'''

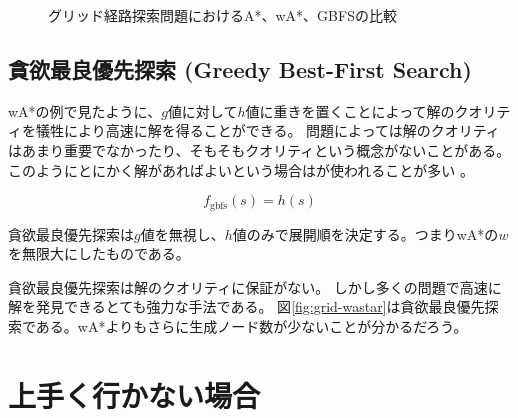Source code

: \begin{figure}
  \centering
   \hspace{4pt}
   \hspace{4pt}
  \caption{グリッド経路探索問題におけるA*、wA*、GBFSの比較}
  \label{fig:grid-comparison}
\end{figure}

\subsection{貪欲最良優先探索 (Greedy Best-First Search)}
\label{sec:greedy-best-first-search}

wA*の例で見たように、$g$値に対して$h$値に重きを置くことによって解のクオリティを犠牲により高速に解を得ることができる。
問題によっては解のクオリティはあまり重要でなかったり、そもそもクオリティという概念がないことがある。
このようにとにかく解があればよいという場合はが使われることが多い \cite{wilt2010comparison}。

\begin{equation}
  f_{\text{gbfs}}(s) = h(s)
\end{equation}

貪欲最良優先探索は$g$値を無視し、$h$値のみで展開順を決定する。つまりwA*の$w$を無限大にしたものである。

貪欲最良優先探索は解のクオリティに保証がない。
しかし多くの問題で高速に解を発見できるとても強力な手法である。
図\ref{fig:grid-wastar}は貪欲最良優先探索である。wA*よりもさらに生成ノード数が少ないことが分かるだろう。



\section{上手く行かない場合}

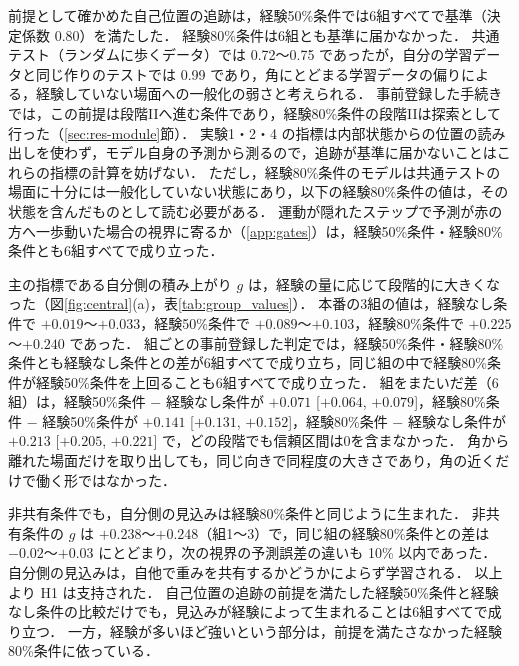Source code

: 前提として確かめた自己位置の追跡は，経験50\%条件では6組すべてで基準（決定係数 0.80）を満たした．
経験80\%条件は6組とも基準に届かなかった．
共通テスト（ランダムに歩くデータ）では 0.72〜0.75 であったが，自分の学習データと同じ作りのテストでは 0.99 であり，角にとどまる学習データの偏りによる，経験していない場面への一般化の弱さと考えられる．
事前登録した手続きでは，この前提は段階IIへ進む条件であり，経験80\%条件の段階IIは探索として行った（\ref{sec:res-module}節）．
実験1・2・4 の指標は内部状態からの位置の読み出しを使わず，モデル自身の予測から測るので，追跡が基準に届かないことはこれらの指標の計算を妨げない．
ただし，経験80\%条件のモデルは共通テストの場面に十分には一般化していない状態にあり，以下の経験80\%条件の値は，その状態を含んだものとして読む必要がある．
運動が隠れたステップで予測が赤の方へ一歩動いた場合の視界に寄るか（\ref{app:gates}）は，経験50\%条件・経験80\%条件とも6組すべてで成り立った．

主の指標である自分側の積み上がり $g$ は，経験の量に応じて段階的に大きくなった（図\ref{fig:central}(a)，表\ref{tab:group_values}）．
本番の3組の値は，経験なし条件で $+0.019$〜$+0.033$，経験50\%条件で $+0.089$〜$+0.103$，経験80\%条件で $+0.225$〜$+0.240$ であった．
組ごとの事前登録した判定では，経験50\%条件・経験80\%条件とも経験なし条件との差が6組すべてで成り立ち，同じ組の中で経験80\%条件が経験50\%条件を上回ることも6組すべてで成り立った．
組をまたいだ差（6組）は，経験50\%条件 $-$ 経験なし条件が $+0.071$ [$+0.064$, $+0.079$]，経験80\%条件 $-$ 経験50\%条件が $+0.141$ [$+0.131$, $+0.152$]，経験80\%条件 $-$ 経験なし条件が $+0.213$ [$+0.205$, $+0.221$] で，どの段階でも信頼区間は0を含まなかった．
角から離れた場面だけを取り出しても，同じ向きで同程度の大きさであり，角の近くだけで働く形ではなかった．

非共有条件でも，自分側の見込みは経験80\%条件と同じように生まれた．
非共有条件の $g$ は $+0.238$〜$+0.248$（組1〜3）で，同じ組の経験80\%条件との差は $-0.02$〜$+0.03$ にとどまり，次の視界の予測誤差の違いも 10\% 以内であった．
自分側の見込みは，自他で重みを共有するかどうかによらず学習される．
以上より H1 は支持された．
自己位置の追跡の前提を満たした経験50\%条件と経験なし条件の比較だけでも，見込みが経験によって生まれることは6組すべてで成り立つ．
一方，経験が多いほど強いという部分は，前提を満たさなかった経験80\%条件に依っている．

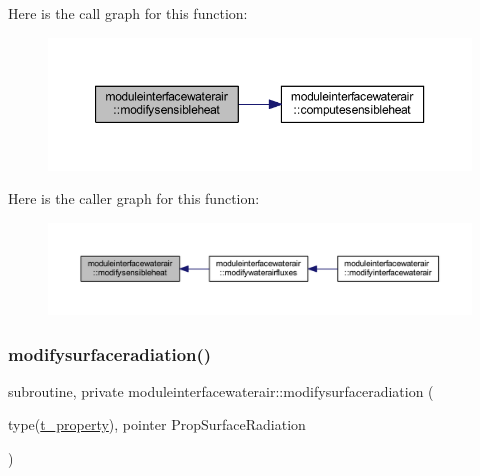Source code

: Here is the call graph for this function\+:\nopagebreak
\begin{figure}[H]
\begin{center}
\leavevmode
\includegraphics[width=350pt]{namespacemoduleinterfacewaterair_a2724f68137207e7ade1ca13b482d8f81_cgraph}
\end{center}
\end{figure}
Here is the caller graph for this function\+:\nopagebreak
\begin{figure}[H]
\begin{center}
\leavevmode
\includegraphics[width=350pt]{namespacemoduleinterfacewaterair_a2724f68137207e7ade1ca13b482d8f81_icgraph}
\end{center}
\end{figure}
\mbox{\label{namespacemoduleinterfacewaterair_a57d8dae2ec14a4562c48bbccb24a5f96}} 
\subsubsection{\texorpdfstring{modifysurfaceradiation()}{modifysurfaceradiation()}}
{\footnotesize\ttfamily subroutine, private moduleinterfacewaterair\+::modifysurfaceradiation (\begin{DoxyParamCaption}\item[{type(\mbox{\hyperlink{structmoduleinterfacewaterair_1_1t__property}{t\+\_\+property}}), pointer}]{Prop\+Surface\+Radiation }\end{DoxyParamCaption})\hspace{0.3cm}{\ttfamily [private]}}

'''

Go over the records above line by line and count those holding the word "nopagebreak". Reply only with the number.

2